A situação de Bolsonaro, porém, é estruturalmente distinta. Os processos mais recentes tramitam diretamente no STF ou no Tribunal Superior Eleitoral (TSE), instâncias constitucionalmente competentes para julgar autoridades com foro privilegiado e para analisar crimes contra o Estado Democrático de Direito, abuso de poder político.

Enquanto Lula foi condenado por instâncias iniciais, cuja competência territorial foi questionada e derrubada, Bolsonaro é julgado pelas Cortes superiores — justamente os órgãos competentes para o tipo de conduta que lhe é atribuída. Por isso, a tese central usada no caso Lula (incompetência territorial) não encontra paralelo possível no caso Bolsonaro.

Para que houvesse uma anulação semelhante, a defesa teria de sustentar que o próprio STF ou o TSE seriam incompetentes para julgá-lo, o que não tem amparo no debate jurídico atual.

Vias possíveis de reversão

Mesmo após o trânsito em julgado, a defesa de Bolsonaro ainda dispõe de instrumentos excepcionais, embora de difícil acolhimento:

  • Ação rescisória: permite pedir a anulação de decisão definitiva, mas é admitida em hipóteses restritas e raramente prospera no STF. 
  • Mudança de entendimento do próprio Supremo: o tribunal pode, em tese, alterar sua posição sobre determinados temas e aplicar esse novo entendimento a casos já transitados em julgado. Foi assim que se formou o ambiente que permitiu revisar decisões da Lava Jato.

Essas vias existem, mas dependem de circunstâncias jurídicas e políticas específicas.

Limites recentes impostos pelo STF ao alcance das revisões

Nos últimos anos, o STF aprovou regras que restringem de maneira inédita a possibilidade de voltar atrás em decisões definitivas:

O Supremo estabeleceu que, mesmo que uma decisão definitiva seja rescindida, os efeitos retroativos não podem ultrapassar cinco anos contados do ajuizamento da ação rescisória.

  • Prazo ampliado para propor rescisória

O prazo passou a ser de dois anos a partir de um novo entendimento vinculante do tribunal — mas sempre com o limite de cinco anos para efeitos passados.

Segundo o então presidente do STF, Luís Roberto Barroso, o objetivo era evitar revisões tardias capazes de produzir “impactos deletérios”, como cobranças ou consequências retroativas que afetem a estabilidade do sistema jurídico.

Esses limites reduzem significativamente o alcance de uma possível revisão em favor de Bolsonaro.

O peso da composição do STF no médio prazo

Alterações na composição do Supremo também podem influenciar entendimentos futuros.
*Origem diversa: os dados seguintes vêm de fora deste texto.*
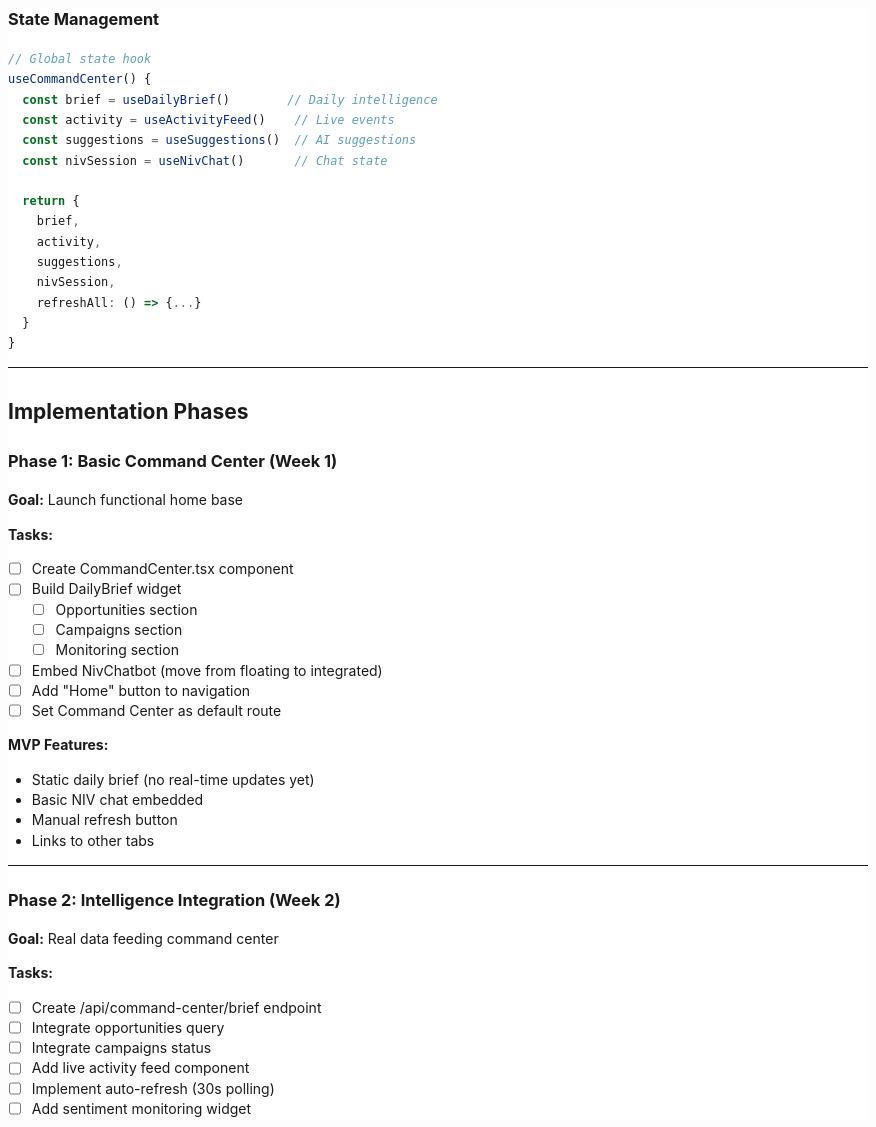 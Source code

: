 ### State Management

```typescript
// Global state hook
useCommandCenter() {
  const brief = useDailyBrief()        // Daily intelligence
  const activity = useActivityFeed()    // Live events
  const suggestions = useSuggestions()  // AI suggestions
  const nivSession = useNivChat()       // Chat state

  return {
    brief,
    activity,
    suggestions,
    nivSession,
    refreshAll: () => {...}
  }
}
```

---

## Implementation Phases

### Phase 1: Basic Command Center (Week 1)
**Goal:** Launch functional home base

**Tasks:**
- [ ] Create CommandCenter.tsx component
- [ ] Build DailyBrief widget
  - [ ] Opportunities section
  - [ ] Campaigns section
  - [ ] Monitoring section
- [ ] Embed NivChatbot (move from floating to integrated)
- [ ] Add "Home" button to navigation
- [ ] Set Command Center as default route

**MVP Features:**
- Static daily brief (no real-time updates yet)
- Basic NIV chat embedded
- Manual refresh button
- Links to other tabs

---

### Phase 2: Intelligence Integration (Week 2)
**Goal:** Real data feeding command center

**Tasks:**
- [ ] Create /api/command-center/brief endpoint
- [ ] Integrate opportunities query
- [ ] Integrate campaigns status
- [ ] Add live activity feed component
- [ ] Implement auto-refresh (30s polling)
- [ ] Add sentiment monitoring widget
A aposentadoria compulsória atinge, nos próximos anos, Luiz Fux (2028), Cármen Lúcia (2029) e Gilmar Mendes (2030). Além disso, renúncias antecipadas, como a de Roberto Barroso, mostram que mudanças inesperadas são possíveis.

O presidente eleito em 2026 poderá indicar três novos ministros, o que pode alterar o equilíbrio interno da Corte. Ainda assim, mudanças de composição não implicam automaticamente revisão de processos já julgados — e o tribunal hoje opera sob limites mais rígidos para reverter decisões definitivas.

Em resumo, o trânsito em julgado da condenação de Jair Bolsonaro marca o encerramento da via recursal ordinária, mas não elimina por completo a possibilidade de revisão.

Essas hipóteses, porém, são excepcionais e muito mais estreitas do que as que permitiram a anulação das condenações de Lula.

Sem um vício de competência, sem um ambiente de ruptura institucional semelhante ao da Lava Jato e diante de novas restrições impostas pelo próprio Supremo, as chances de reversão são limitadas e dependem de circunstâncias jurídicas pouco previsíveis.